Pathophysiology, Diet & Evolution
In humans, uric acid is the end product of purine catabolism. Two-thirds of uric acid is derived endogenously from normal cell breakdown and one-third from dietary intake. Hyperuricemia is defined as a serum level >7.0 mg/dL. Uric acid elevation early in life (primary hyperuricemia) in most patients is due to decreased renal urate clearance and a smaller percentage from overproduction. The prevalence of hyperuricemia in adult men is 20–25% and much less (4–6%) in premenopausal women (thought to be due to estrogen-induced increased renal urate clearance).1 The prevalence of gout in these patients is only around 4%. The risk of developing gout depends on the duration and level of hyperuricemia. Levels >9.0 pose a significant risk.2
Hyperuricemia tends to begin around puberty, but clinical manifestations, if they do occur, take on average 20 years to develop.

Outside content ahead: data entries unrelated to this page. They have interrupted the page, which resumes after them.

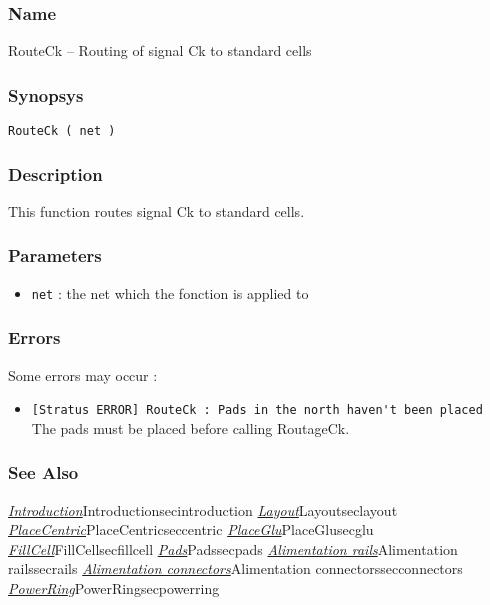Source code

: \subsubsection{Name}

RouteCk -- Routing of signal Ck to standard cells

\subsubsection{Synopsys}

\begin{verbatim}
RouteCk ( net )
\end{verbatim}

\subsubsection{Description}

This function routes signal Ck to standard cells.
    
\subsubsection{Parameters}

\begin{itemize}
    \item \verb-net- : the net which the fonction is applied to
\end{itemize}
    
%
%
\subsubsection{Errors}

Some errors may occur :
\begin{itemize}
    \item \verb-[Stratus ERROR] RouteCk : Pads in the north haven't been placed-\\The pads must be placed before calling RoutageCk.
\end{itemize}

\subsubsection{See Also}

\hyperref[ref]{\emph{Introduction}}{}{Introduction}{secintroduction}
\hyperref[ref]{\emph{Layout}}{}{Layout}{seclayout}
\hyperref[ref]{\emph{PlaceCentric}}{}{PlaceCentric}{seccentric}
\hyperref[ref]{\emph{PlaceGlu}}{}{PlaceGlu}{secglu}
\hyperref[ref]{\emph{FillCell}}{}{FillCell}{secfillcell}
\hyperref[ref]{\emph{Pads}}{}{Pads}{secpads}
\hyperref[ref]{\emph{Alimentation rails}}{}{Alimentation rails}{secrails}
\hyperref[ref]{\emph{Alimentation connectors}}{}{Alimentation connectors}{secconnectors}
\hyperref[ref]{\emph{PowerRing}}{}{PowerRing}{secpowerring}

Since the 1960s, the prevalence of both hyperuricemia and gout has more than doubled.3 During this same period, the incidence of type II diabetes, metabolic syndrome and obesity has similarly increased.4 These increases are likely related to lifestyle and dietary factors, including inactivity, obesity, sugars (particularly fructose) and purine-rich fatty food.5
The intake of added sugars to the Western diet, particularly table sugar and high-fructose corn syrup, has greatly increased in the past hundred years. Metabolic syndrome is characterized by hyperglycemia, dyslipidemia and hypertension and its clinical consequence of insulin resistance. Fructose is a major component of added sugars, and its consumption has been directly linked to hyperuricemia and metabolic syndrome.6 Increased dietary intake of such sugars can lead to fat production and obesity.